To explain why, I need to introduce the mathematical notion that underlies every price computation in finance, from options to insurance to credit default swaps: expected value. Suppose somebody approaches you and says, "I propose a game of chance. I flip this coin, and if it comes up heads you get $100. If it comes up tails, you get nothing. How much will you pay me for the right to play this game?" In other words: What is the value of a 50 percent chance of winning $100?

If you played this game all day, you'd probably win about half of the time. Most people, then, would value the coin flip game at $50, which is just the probability of success (50 percent, or 0.5) times the value of a successful outcome ($100). In general, to compute the expected value of a game you need to add up the values of all possible outcomes multiplied by their respective probabilities. Consider, for instance, the riskier game where you win $100 if the coin lands heads but lose $100 otherwise.  Each of those outcomes happens 50 percent of the time; so the value of this game is

(0.5) x ($100) + (0.5) x (-$100) = $0

The equation just records the obvious fact that this game favors neither you nor your opponent. It's a wash.
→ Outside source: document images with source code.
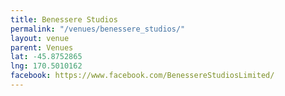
 ```yaml
---
title: Benessere Studios
permalink: "/venues/benessere_studios/"
layout: venue
parent: Venues
lat: -45.8752865
lng: 170.5010162
facebook: https://www.facebook.com/BenessereStudiosLimited/
---
```


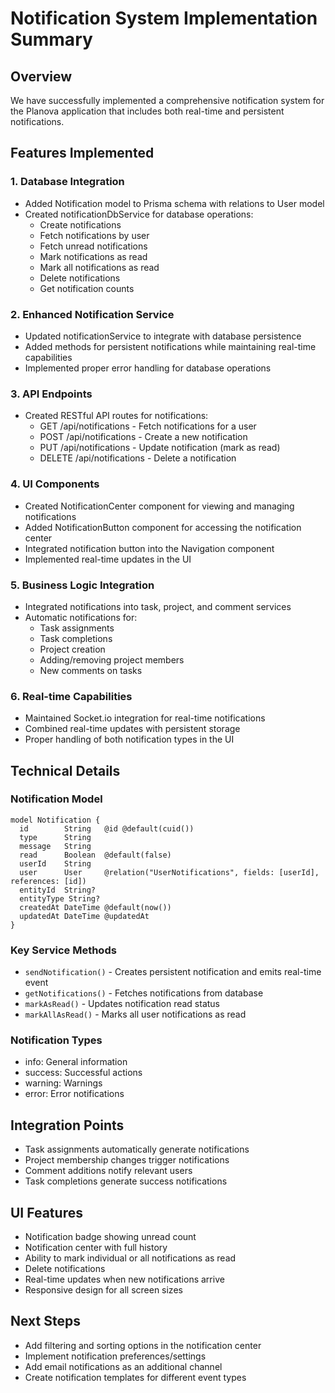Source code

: # Notification System Implementation Summary

## Overview
We have successfully implemented a comprehensive notification system for the Planova application that includes both real-time and persistent notifications.

## Features Implemented

### 1. Database Integration
- Added Notification model to Prisma schema with relations to User model
- Created notificationDbService for database operations:
  - Create notifications
  - Fetch notifications by user
  - Fetch unread notifications
  - Mark notifications as read
  - Mark all notifications as read
  - Delete notifications
  - Get notification counts

### 2. Enhanced Notification Service
- Updated notificationService to integrate with database persistence
- Added methods for persistent notifications while maintaining real-time capabilities
- Implemented proper error handling for database operations

### 3. API Endpoints
- Created RESTful API routes for notifications:
  - GET /api/notifications - Fetch notifications for a user
  - POST /api/notifications - Create a new notification
  - PUT /api/notifications - Update notification (mark as read)
  - DELETE /api/notifications - Delete a notification

### 4. UI Components
- Created NotificationCenter component for viewing and managing notifications
- Added NotificationButton component for accessing the notification center
- Integrated notification button into the Navigation component
- Implemented real-time updates in the UI

### 5. Business Logic Integration
- Integrated notifications into task, project, and comment services
- Automatic notifications for:
  - Task assignments
  - Task completions
  - Project creation
  - Adding/removing project members
  - New comments on tasks

### 6. Real-time Capabilities
- Maintained Socket.io integration for real-time notifications
- Combined real-time updates with persistent storage
- Proper handling of both notification types in the UI

## Technical Details

### Notification Model
```prisma
model Notification {
  id        String   @id @default(cuid())
  type      String
  message   String
  read      Boolean  @default(false)
  userId    String
  user      User     @relation("UserNotifications", fields: [userId], references: [id])
  entityId  String?
  entityType String?
  createdAt DateTime @default(now())
  updatedAt DateTime @updatedAt
}
```

### Key Service Methods
- `sendNotification()` - Creates persistent notification and emits real-time event
- `getNotifications()` - Fetches notifications from database
- `markAsRead()` - Updates notification read status
- `markAllAsRead()` - Marks all user notifications as read

### Notification Types
- info: General information
- success: Successful actions
- warning: Warnings
- error: Error notifications

## Integration Points
- Task assignments automatically generate notifications
- Project membership changes trigger notifications
- Comment additions notify relevant users
- Task completions generate success notifications

## UI Features
- Notification badge showing unread count
- Notification center with full history
- Ability to mark individual or all notifications as read
- Delete notifications
- Real-time updates when new notifications arrive
- Responsive design for all screen sizes

## Next Steps
- Add filtering and sorting options in the notification center
- Implement notification preferences/settings
- Add email notifications as an additional channel
- Create notification templates for different event types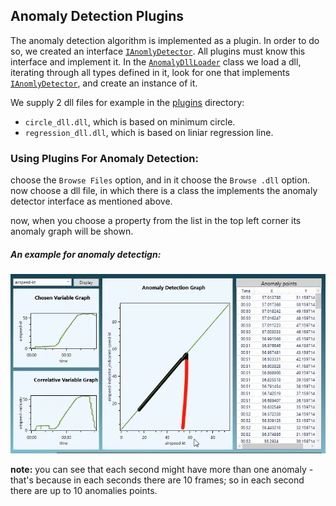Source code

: ## Anomaly Detection Plugins
The anomaly detection algorithm is implemented as a plugin.
In order to do so, we created an interface [```IAnomlyDetector```](PluginInterface/IAnomalyDetector.cs).
All plugins must know this interface and implement it.
In the [```AnomalyDllLoader```](AP2ex1/Model/ModelImplement/AnomalyDLLLoader.cs) class we load a dll, iterating through all types defined in it, look for one that implements [```IAnomlyDetector```](PluginInterface/IAnomalyDetector.cs), and create an instance of it.

We supply 2 dll files for example in the [plugins](plugins) directory:
- ```circle_dll.dll```, which is based on minimum circle.
- ```regression_dll.dll```, which is based on liniar regression line.


### Using Plugins For Anomaly Detection:
choose the `Browse Files` option, and in it choose the `Browse .dll` option. 
now choose a dll file, in which there is a class the implements the anomaly detector interface as mentioned above.

now, when you choose a property from the list in the top left corner its anomaly graph will be shown.


##### An example for anomaly detectign:
![example](pics_for_demo/graphsExample.png?raw=true "Graphs Example")


**note:** you can see that each second might have more than one anomaly - that's because in each seconds there are 10 frames; so in each second there are up to 10 anomalies points.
What's the expected value of the martingale? Like the game above, it's no more than a bunch of coin flips, each one of which has a value of 0. So the whole game has a value of 0.

On the other hand, if you start with a big bankroll (or generous lenders), it's pretty unlikely you'll encounter a run of luck bad enough to knock you out of the game. It's a little messy to compute exactly how unlikely, but we don't need exact figures to make the main point. (If exact figures are your bag, though, I've worked them out in a short PDF.) To simplify matters, let's say there's a 99 percent chance you wind up $100 ahead. Then the expected value of the martingale is

(0.99) x ($100) + (0.01) x (catastrophic outcome) = 0

But we already know the expected value is 0! Simple algebra suffices to solve the resulting equation—for the bet to have a value of 0, "catastrophic outcome" must be -$9,900.

In other words, the martingale strategy doesn't eliminate risk—it just takes your risk and squeezes it all into one improbable but hideous scenario. The expected value computation is unforgiving. No matter what ultrasophisticated betting strategy you adopt, you can't expect to make money in the long run by flipping a fair coin. There's always a risk of loss—and the smaller the chance of losing, the uglier the potential loss becomes. The result is a kind of "upside-down lottery." If you play the Powerball, you'll probably lose the cost of a ticket, but you might win big. In the martingale, you'll probably win a little, but if all six numbered balls match your ticket, then the bank comes around and takes away everything you've got.

You probably wouldn't sign up for that game. But the news of the last few weeks confirms that we've been playing it for years. And it looks like the balls just lined up. Oh, and there's one more difference between the thickly interwoven financial markets and the lottery: If one person wins the Powerball, just one person gets rich. If one massively leveraged financial firm loses while playing the martingale, it can bring the whole system down with it.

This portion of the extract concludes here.